Start of DATA SECTION
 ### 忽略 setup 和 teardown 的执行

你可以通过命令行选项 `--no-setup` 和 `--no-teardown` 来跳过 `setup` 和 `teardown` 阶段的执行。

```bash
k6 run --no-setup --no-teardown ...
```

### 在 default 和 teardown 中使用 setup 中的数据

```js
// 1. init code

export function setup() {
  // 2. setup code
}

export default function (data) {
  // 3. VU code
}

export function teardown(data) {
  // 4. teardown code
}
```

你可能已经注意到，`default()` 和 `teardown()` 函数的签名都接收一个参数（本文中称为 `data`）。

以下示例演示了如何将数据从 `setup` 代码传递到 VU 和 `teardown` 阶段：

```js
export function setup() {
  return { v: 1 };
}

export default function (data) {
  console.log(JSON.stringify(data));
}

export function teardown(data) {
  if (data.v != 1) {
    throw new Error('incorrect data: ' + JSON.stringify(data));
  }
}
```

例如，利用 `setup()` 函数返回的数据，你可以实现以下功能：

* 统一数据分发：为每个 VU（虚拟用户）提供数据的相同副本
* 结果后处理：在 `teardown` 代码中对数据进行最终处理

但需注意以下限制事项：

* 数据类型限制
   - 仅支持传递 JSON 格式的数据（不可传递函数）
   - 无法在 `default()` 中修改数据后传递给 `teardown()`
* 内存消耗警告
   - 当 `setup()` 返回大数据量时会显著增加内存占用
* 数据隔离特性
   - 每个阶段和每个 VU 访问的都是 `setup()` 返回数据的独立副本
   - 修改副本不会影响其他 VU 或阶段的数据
End of DATA SECTION
• [YOUR GOAL] Take every line of the material that contains the word "teardown", and copy it.

• [TASK RESULT]
 ### 忽略 setup 和 teardown 的执行
你可以通过命令行选项 `--no-setup` 和 `--no-teardown` 来跳过 `setup` 和 `teardown` 阶段的执行。
k6 run --no-setup --no-teardown ...
### 在 default 和 teardown 中使用 setup 中的数据
export function teardown(data) {
  // 4. teardown code
你可能已经注意到，`default()` 和 `teardown()` 函数的签名都接收一个参数（本文中称为 `data`）。
以下示例演示了如何将数据从 `setup` 代码传递到 VU 和 `teardown` 阶段：
export function teardown(data) {
* 结果后处理：在 `teardown` 代码中对数据进行最终处理
   - 无法在 `default()` 中修改数据后传递给 `teardown()`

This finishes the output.